Lucid Culture

JAZZ, CLASSICAL MUSIC AND THE ARTS IN NEW YORK CITY

CD Review: Linda Draper – Keepsake

Quietly and methodically, Linda Draper has been putting out consistently excellent albums. This one is her fifth. If she keeps this up, she’s got a one-way ticket to the Secret Rock N Roll Hall of Fame. This may or may not be her best – they’re all good – but it’s definitely her catchiest. It’s a sparse, impeccably tasteful acoustic affair: Draper plays most of the instruments except the drums and Rob Woodcock’s upright bass on a few songs. As a lyricist, Draper is unsurpassed. On this album, she’s reined in the wild, free-associative, rhythmically complex style that characterized her previous work, substituting wickedly smart, tersely crystallized, often symbolically-charged wordplay.

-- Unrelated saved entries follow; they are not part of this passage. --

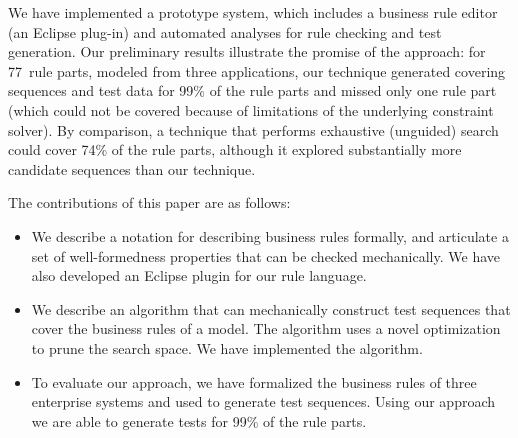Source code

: We have implemented a prototype system, which includes a business rule editor
(an Eclipse plug-in) and automated analyses for rule checking and test
generation. Our preliminary results illustrate the promise of the approach: for
77~rule parts, modeled from three applications, our technique generated covering
sequences and test data for 99\% of the rule parts and missed only one rule part
(which could not be covered because of limitations of the underlying constraint
solver). By comparison, a technique that performs exhaustive (unguided) search
could cover 74\% of the rule parts, although it explored substantially more
candidate sequences than our technique.

The contributions of this paper are as follows:
\begin{itemize}[noitemsep]
\item We describe a notation for describing business rules formally, and articulate
  a set of well-formedness properties that can be checked mechanically. We have 
  also developed an Eclipse plugin for our rule language.
\item We describe an algorithm that can mechanically construct test sequences
  that cover the business rules of a model. The algorithm uses a
  novel optimization to prune the search space. We have implemented
  the algorithm. %
\item To evaluate our approach, we have formalized the business rules
  of three enterprise systems and used \tool{} to generate test
  sequences. Using our approach we are able to generate tests for 99\%
  of the rule parts.
\end{itemize}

The album’s first track Shine begins with an insistent chordal figure. It’s an unabashed love song that actually works without turning all mushy:

I once mistook the clock for the moon
My eyes see things a little out of tune
The stars shine like turpentine
For you and me and nobody

The title track opens with eerie music box melody that Draper plays on toy xylophone, then she and her band launch into a swinging acoustic pop song. They sounds great: nobody overplays, nobody’s trying to be Clapton. Everybody’s there to support Draper’s great lyric:

Bird learn to fly
Do not wake me with your song
About how the day burns down the night
Snow falls like ashes from the starlight

It’s a rueful post-breakup song and it packs a punch, quietly. She follows it with the sardonic Cell Phone, a song that needed to be written and it’s a good thing Draper was the one to do it:

I still do not think I really need one
Even if this makes me a bit archaic

The following cut Too Late is driven by a wickedly catchy descending progression at the end of the chorus. The hits just keep coming with Traces Of, a fast 6/8 number where Draper is backed by the band again: it’s a beautifully ghostly, memorable song. After that, on Kissing the Ground, Draper offers some black humor for somebody down on his/her luck:

You were born to endure more than this
Your life thrives through pain and bliss
Because if you’re still around after you fall down
You’ll be kissing the ground
Just when you think the story ends

The following track, Sunburned is her best song, an excoriating vignette of a hellacious evening out:

Remember when we crashed that party full of
Those kiss-ass opportunists
They sat in a circle that was
Too tight to include us
So we stayed on the outside

Drank all of their beer
When there was none left I said
Let’s get out of here

It has an absolutely triumphant ending – it’s a strong candidate for best song of 2007.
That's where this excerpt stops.